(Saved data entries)
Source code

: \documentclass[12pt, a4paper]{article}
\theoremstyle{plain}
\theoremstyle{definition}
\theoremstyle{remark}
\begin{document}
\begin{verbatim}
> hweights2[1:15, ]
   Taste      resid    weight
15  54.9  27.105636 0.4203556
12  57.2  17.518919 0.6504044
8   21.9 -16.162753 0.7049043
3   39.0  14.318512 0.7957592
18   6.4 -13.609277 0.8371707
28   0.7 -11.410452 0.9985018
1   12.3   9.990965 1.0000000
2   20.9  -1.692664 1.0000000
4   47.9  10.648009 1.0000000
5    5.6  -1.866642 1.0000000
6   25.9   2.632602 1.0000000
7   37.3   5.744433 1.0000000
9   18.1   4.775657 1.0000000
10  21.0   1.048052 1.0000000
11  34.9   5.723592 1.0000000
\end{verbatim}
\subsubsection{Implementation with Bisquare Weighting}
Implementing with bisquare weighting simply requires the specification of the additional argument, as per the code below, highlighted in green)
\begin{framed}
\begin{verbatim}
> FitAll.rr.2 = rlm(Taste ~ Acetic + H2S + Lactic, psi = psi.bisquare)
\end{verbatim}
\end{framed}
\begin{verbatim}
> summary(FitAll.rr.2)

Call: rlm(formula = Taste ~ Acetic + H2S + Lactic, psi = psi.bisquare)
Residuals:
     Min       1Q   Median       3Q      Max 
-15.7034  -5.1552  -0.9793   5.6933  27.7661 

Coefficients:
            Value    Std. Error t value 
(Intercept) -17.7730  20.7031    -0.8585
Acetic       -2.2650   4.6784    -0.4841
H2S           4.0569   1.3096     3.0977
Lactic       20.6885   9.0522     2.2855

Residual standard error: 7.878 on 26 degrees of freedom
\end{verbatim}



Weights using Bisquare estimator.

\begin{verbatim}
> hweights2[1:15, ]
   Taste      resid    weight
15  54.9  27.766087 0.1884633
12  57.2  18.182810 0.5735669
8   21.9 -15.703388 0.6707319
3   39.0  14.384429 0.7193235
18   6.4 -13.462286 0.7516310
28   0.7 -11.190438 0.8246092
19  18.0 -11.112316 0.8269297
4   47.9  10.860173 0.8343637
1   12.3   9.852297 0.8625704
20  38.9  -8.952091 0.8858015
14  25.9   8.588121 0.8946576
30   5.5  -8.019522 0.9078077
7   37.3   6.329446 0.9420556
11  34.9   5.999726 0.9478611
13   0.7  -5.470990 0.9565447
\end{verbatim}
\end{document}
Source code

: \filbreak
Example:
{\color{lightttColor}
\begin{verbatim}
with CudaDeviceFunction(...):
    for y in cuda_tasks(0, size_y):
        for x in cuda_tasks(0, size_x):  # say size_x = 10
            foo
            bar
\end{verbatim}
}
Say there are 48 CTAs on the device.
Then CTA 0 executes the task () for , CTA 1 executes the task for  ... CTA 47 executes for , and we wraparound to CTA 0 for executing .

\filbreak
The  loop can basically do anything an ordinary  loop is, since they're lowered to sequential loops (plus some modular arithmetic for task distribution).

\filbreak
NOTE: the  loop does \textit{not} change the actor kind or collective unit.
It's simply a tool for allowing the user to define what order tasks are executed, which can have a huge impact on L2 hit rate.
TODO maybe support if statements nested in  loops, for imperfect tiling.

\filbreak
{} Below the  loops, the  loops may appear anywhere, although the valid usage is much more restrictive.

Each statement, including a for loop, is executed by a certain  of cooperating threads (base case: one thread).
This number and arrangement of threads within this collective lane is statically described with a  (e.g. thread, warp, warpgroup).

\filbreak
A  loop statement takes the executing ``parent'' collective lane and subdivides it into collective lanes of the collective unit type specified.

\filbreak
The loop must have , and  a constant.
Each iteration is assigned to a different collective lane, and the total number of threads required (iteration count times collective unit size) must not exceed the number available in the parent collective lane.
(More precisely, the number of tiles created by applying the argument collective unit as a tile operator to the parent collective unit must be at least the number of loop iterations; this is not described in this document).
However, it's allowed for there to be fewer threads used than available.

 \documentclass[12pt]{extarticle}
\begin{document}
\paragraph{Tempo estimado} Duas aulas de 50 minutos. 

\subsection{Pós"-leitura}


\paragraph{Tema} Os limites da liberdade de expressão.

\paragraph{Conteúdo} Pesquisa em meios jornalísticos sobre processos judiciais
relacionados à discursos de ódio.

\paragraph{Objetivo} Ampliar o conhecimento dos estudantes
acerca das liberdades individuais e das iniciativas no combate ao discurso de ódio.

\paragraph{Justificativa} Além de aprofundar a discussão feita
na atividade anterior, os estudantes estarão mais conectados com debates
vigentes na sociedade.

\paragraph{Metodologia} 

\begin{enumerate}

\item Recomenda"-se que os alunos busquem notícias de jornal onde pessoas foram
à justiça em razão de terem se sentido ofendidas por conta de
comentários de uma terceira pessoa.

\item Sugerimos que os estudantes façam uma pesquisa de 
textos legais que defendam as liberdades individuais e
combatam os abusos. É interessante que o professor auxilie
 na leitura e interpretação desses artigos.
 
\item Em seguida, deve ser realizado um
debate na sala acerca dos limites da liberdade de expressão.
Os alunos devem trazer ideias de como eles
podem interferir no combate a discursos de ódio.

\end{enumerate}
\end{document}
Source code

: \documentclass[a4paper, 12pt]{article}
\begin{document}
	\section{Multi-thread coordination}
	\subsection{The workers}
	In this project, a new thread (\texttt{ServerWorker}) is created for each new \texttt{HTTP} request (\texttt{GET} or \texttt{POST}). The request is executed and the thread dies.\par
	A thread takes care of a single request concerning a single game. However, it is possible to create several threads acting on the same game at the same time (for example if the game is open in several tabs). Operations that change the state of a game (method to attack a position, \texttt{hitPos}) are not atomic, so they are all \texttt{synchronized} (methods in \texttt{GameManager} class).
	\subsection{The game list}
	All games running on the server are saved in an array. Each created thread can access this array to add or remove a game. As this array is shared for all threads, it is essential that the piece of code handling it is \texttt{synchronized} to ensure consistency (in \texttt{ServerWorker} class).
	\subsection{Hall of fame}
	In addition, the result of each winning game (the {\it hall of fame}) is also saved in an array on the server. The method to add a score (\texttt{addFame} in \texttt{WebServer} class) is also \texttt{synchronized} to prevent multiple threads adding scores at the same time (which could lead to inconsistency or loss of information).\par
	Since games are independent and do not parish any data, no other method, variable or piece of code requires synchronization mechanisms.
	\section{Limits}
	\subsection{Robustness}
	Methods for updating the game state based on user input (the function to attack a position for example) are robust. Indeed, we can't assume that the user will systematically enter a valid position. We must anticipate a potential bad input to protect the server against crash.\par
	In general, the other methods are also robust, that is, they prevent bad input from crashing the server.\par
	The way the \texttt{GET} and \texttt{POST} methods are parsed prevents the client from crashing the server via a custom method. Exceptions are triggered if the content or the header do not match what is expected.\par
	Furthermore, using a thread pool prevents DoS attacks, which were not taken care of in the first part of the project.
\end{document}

Exercise description
Write out every entry again so that each line matches the original exactly.

Your solution
Source code

: \documentclass[12pt, a4paper]{article}
\theoremstyle{plain}
\theoremstyle{definition}
\theoremstyle{remark}
\begin{document}
\begin{verbatim}
> hweights2[1:15, ]
   Taste      resid    weight
15  54.9  27.105636 0.4203556
12  57.2  17.518919 0.6504044
8   21.9 -16.162753 0.7049043
3   39.0  14.318512 0.7957592
18   6.4 -13.609277 0.8371707
28   0.7 -11.410452 0.9985018
1   12.3   9.990965 1.0000000
2   20.9  -1.692664 1.0000000
4   47.9  10.648009 1.0000000
5    5.6  -1.866642 1.0000000
6   25.9   2.632602 1.0000000
7   37.3   5.744433 1.0000000
9   18.1   4.775657 1.0000000
10  21.0   1.048052 1.0000000
11  34.9   5.723592 1.0000000
\end{verbatim}
\subsubsection{Implementation with Bisquare Weighting}
Implementing with bisquare weighting simply requires the specification of the additional argument, as per the code below, highlighted in green)
\begin{framed}
\begin{verbatim}
> FitAll.rr.2 = rlm(Taste ~ Acetic + H2S + Lactic, psi = psi.bisquare)
\end{verbatim}
\end{framed}
\begin{verbatim}
> summary(FitAll.rr.2)

Call: rlm(formula = Taste ~ Acetic + H2S + Lactic, psi = psi.bisquare)
Residuals:
     Min       1Q   Median       3Q      Max 
-15.7034  -5.1552  -0.9793   5.6933  27.7661 

Coefficients:
            Value    Std. Error t value 
(Intercept) -17.7730  20.7031    -0.8585
Acetic       -2.2650   4.6784    -0.4841
H2S           4.0569   1.3096     3.0977
Lactic       20.6885   9.0522     2.2855

Residual standard error: 7.878 on 26 degrees of freedom
\end{verbatim}



Weights using Bisquare estimator.

\begin{verbatim}
> hweights2[1:15, ]
   Taste      resid    weight
15  54.9  27.766087 0.1884633
12  57.2  18.182810 0.5735669
8   21.9 -15.703388 0.6707319
3   39.0  14.384429 0.7193235
18   6.4 -13.462286 0.7516310
28   0.7 -11.190438 0.8246092
19  18.0 -11.112316 0.8269297
4   47.9  10.860173 0.8343637
1   12.3   9.852297 0.8625704
20  38.9  -8.952091 0.8858015
14  25.9   8.588121 0.8946576
30   5.5  -8.019522 0.9078077
7   37.3   6.329446 0.9420556
11  34.9   5.999726 0.9478611
13   0.7  -5.470990 0.9565447
\end{verbatim}
\end{document}
Source code

: \filbreak
Example:
{\color{lightttColor}
\begin{verbatim}
with CudaDeviceFunction(...):
    for y in cuda_tasks(0, size_y):
        for x in cuda_tasks(0, size_x):  # say size_x = 10
            foo
            bar
\end{verbatim}
}
Say there are 48 CTAs on the device.
Then CTA 0 executes the task () for , CTA 1 executes the task for  ... CTA 47 executes for , and we wraparound to CTA 0 for executing .

\filbreak
The  loop can basically do anything an ordinary  loop is, since they're lowered to sequential loops (plus some modular arithmetic for task distribution).

\filbreak
NOTE: the  loop does \textit{not} change the actor kind or collective unit.
It's simply a tool for allowing the user to define what order tasks are executed, which can have a huge impact on L2 hit rate.
TODO maybe support if statements nested in  loops, for imperfect tiling.

\filbreak
{} Below the  loops, the  loops may appear anywhere, although the valid usage is much more restrictive.

Each statement, including a for loop, is executed by a certain  of cooperating threads (base case: one thread).
This number and arrangement of threads within this collective lane is statically described with a  (e.g. thread, warp, warpgroup).

\filbreak
A  loop statement takes the executing ``parent'' collective lane and subdivides it into collective lanes of the collective unit type specified.

\filbreak
The loop must have , and  a constant.
Each iteration is assigned to a different collective lane, and the total number of threads required (iteration count times collective unit size) must not exceed the number available in the parent collective lane.
(More precisely, the number of tiles created by applying the argument collective unit as a tile operator to the parent collective unit must be at least the number of loop iterations; this is not described in this document).
However, it's allowed for there to be fewer threads used than available.

 \documentclass[12pt]{extarticle}
\begin{document}
\paragraph{Tempo estimado} Duas aulas de 50 minutos. 

\subsection{Pós"-leitura}


\paragraph{Tema} Os limites da liberdade de expressão.

\paragraph{Conteúdo} Pesquisa em meios jornalísticos sobre processos judiciais
relacionados à discursos de ódio.

\paragraph{Objetivo} Ampliar o conhecimento dos estudantes
acerca das liberdades individuais e das iniciativas no combate ao discurso de ódio.

\paragraph{Justificativa} Além de aprofundar a discussão feita
na atividade anterior, os estudantes estarão mais conectados com debates
vigentes na sociedade.

\paragraph{Metodologia} 

\begin{enumerate}

\item Recomenda"-se que os alunos busquem notícias de jornal onde pessoas foram
à justiça em razão de terem se sentido ofendidas por conta de
comentários de uma terceira pessoa.

\item Sugerimos que os estudantes façam uma pesquisa de 
textos legais que defendam as liberdades individuais e
combatam os abusos. É interessante que o professor auxilie
 na leitura e interpretação desses artigos.
 
\item Em seguida, deve ser realizado um
debate na sala acerca dos limites da liberdade de expressão.
Os alunos devem trazer ideias de como eles
podem interferir no combate a discursos de ódio.

\end{enumerate}
\end{document}
Source code

: \documentclass[a4paper, 12pt]{article}
\begin{document}
	\section{Multi-thread coordination}
	\subsection{The workers}
	In this project, a new thread (\texttt{ServerWorker}) is created for each new \texttt{HTTP} request (\texttt{GET} or \texttt{POST}). The request is executed and the thread dies.\par
	A thread takes care of a single request concerning a single game. However, it is possible to create several threads acting on the same game at the same time (for example if the game is open in several tabs). Operations that change the state of a game (method to attack a position, \texttt{hitPos}) are not atomic, so they are all \texttt{synchronized} (methods in \texttt{GameManager} class).
	\subsection{The game list}
	All games running on the server are saved in an array. Each created thread can access this array to add or remove a game. As this array is shared for all threads, it is essential that the piece of code handling it is \texttt{synchronized} to ensure consistency (in \texttt{ServerWorker} class).
	\subsection{Hall of fame}
	In addition, the result of each winning game (the {\it hall of fame}) is also saved in an array on the server. The method to add a score (\texttt{addFame} in \texttt{WebServer} class) is also \texttt{synchronized} to prevent multiple threads adding scores at the same time (which could lead to inconsistency or loss of information).\par
	Since games are independent and do not parish any data, no other method, variable or piece of code requires synchronization mechanisms.
	\section{Limits}
	\subsection{Robustness}
	Methods for updating the game state based on user input (the function to attack a position for example) are robust. Indeed, we can't assume that the user will systematically enter a valid position. We must anticipate a potential bad input to protect the server against crash.\par
	In general, the other methods are also robust, that is, they prevent bad input from crashing the server.\par
	The way the \texttt{GET} and \texttt{POST} methods are parsed prevents the client from crashing the server via a custom method. Exceptions are triggered if the content or the header do not match what is expected.\par
	Furthermore, using a thread pool prevents DoS attacks, which were not taken care of in the first part of the project.
\end{document}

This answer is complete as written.